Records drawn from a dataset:

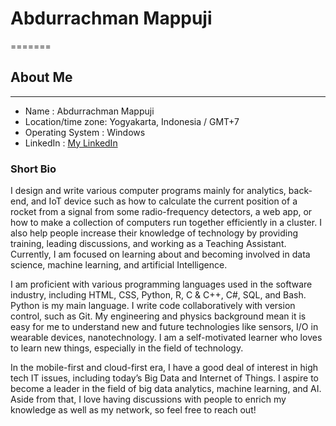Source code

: # Abdurrachman Mappuji
=======

## About Me
----------

  * Name : Abdurrachman Mappuji
  * Location/time zone: Yogyakarta, Indonesia / GMT+7
  * Operating System : Windows
  * LinkedIn : [My LinkedIn](https://www.linkedin.com/in/mappuji)

### Short Bio

I design and write various computer programs mainly for analytics, back-end, and IoT device such as how to calculate the current position of a rocket from a signal from some radio-frequency detectors, a web app, or how to make a collection of computers run together efficiently in a cluster. I also help people increase their knowledge of technology by providing training, leading discussions, and working as a Teaching Assistant. Currently, I am focused on learning about and becoming involved in data science, machine learning, and artificial Intelligence.

I am proficient with various programming languages used in the software industry, including HTML, CSS, Python, R, C & C++, C#, SQL, and Bash. Python is my main language. I write code collaboratively with version control, such as Git. My engineering and physics background mean it is easy for me to understand new and future technologies like sensors, I/O in wearable devices, nanotechnology. I am a self-motivated learner who loves to learn new things, especially in the field of technology.

In the mobile-first and cloud-first era, I have a good deal of interest in high tech IT issues, including today’s Big Data and Internet of Things. I aspire to become a leader in the field of big data analytics, machine learning, and AI. Aside from that, I love having discussions with people to enrich my knowledge as well as my network, so feel free to reach out!
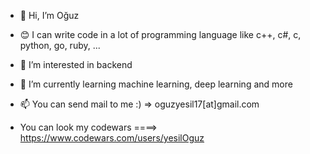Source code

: - 👋 Hi, I’m Oğuz
- 😊 I can write code in a lot of programming language like c++, c#, c, python, go, ruby, ...
- 👀 I’m interested in backend
- 🌱 I’m currently learning machine learning, deep learning and more
- 📫 You can send mail to me :) => oguzyesil17[at]gmail.com

- You can look my codewars ====>  https://www.codewars.com/users/yesilOguz

<!---
yesilOguz/yesilOguz is a ✨ special ✨ repository because its `README.md` (this file) appears on your GitHub profile.
You can click the Preview link to take a look at your changes.
--->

### About this exercise
Leave out the pictures and repeat exactly the lines from the first line of the data through the line containing "I design and". Add nothing else.

### Solution for this task
Source code

: # Abdurrachman Mappuji
=======

## About Me
----------

  * Name : Abdurrachman Mappuji
  * Location/time zone: Yogyakarta, Indonesia / GMT+7
  * Operating System : Windows
  * LinkedIn : [My LinkedIn](https://www.linkedin.com/in/mappuji)

### Short Bio

I design and write various computer programs mainly for analytics, back-end, and IoT device such as how to calculate the current position of a rocket from a signal from some radio-frequency detectors, a web app, or how to make a collection of computers run together efficiently in a cluster. I also help people increase their knowledge of technology by providing training, leading discussions, and working as a Teaching Assistant. Currently, I am focused on learning about and becoming involved in data science, machine learning, and artificial Intelligence.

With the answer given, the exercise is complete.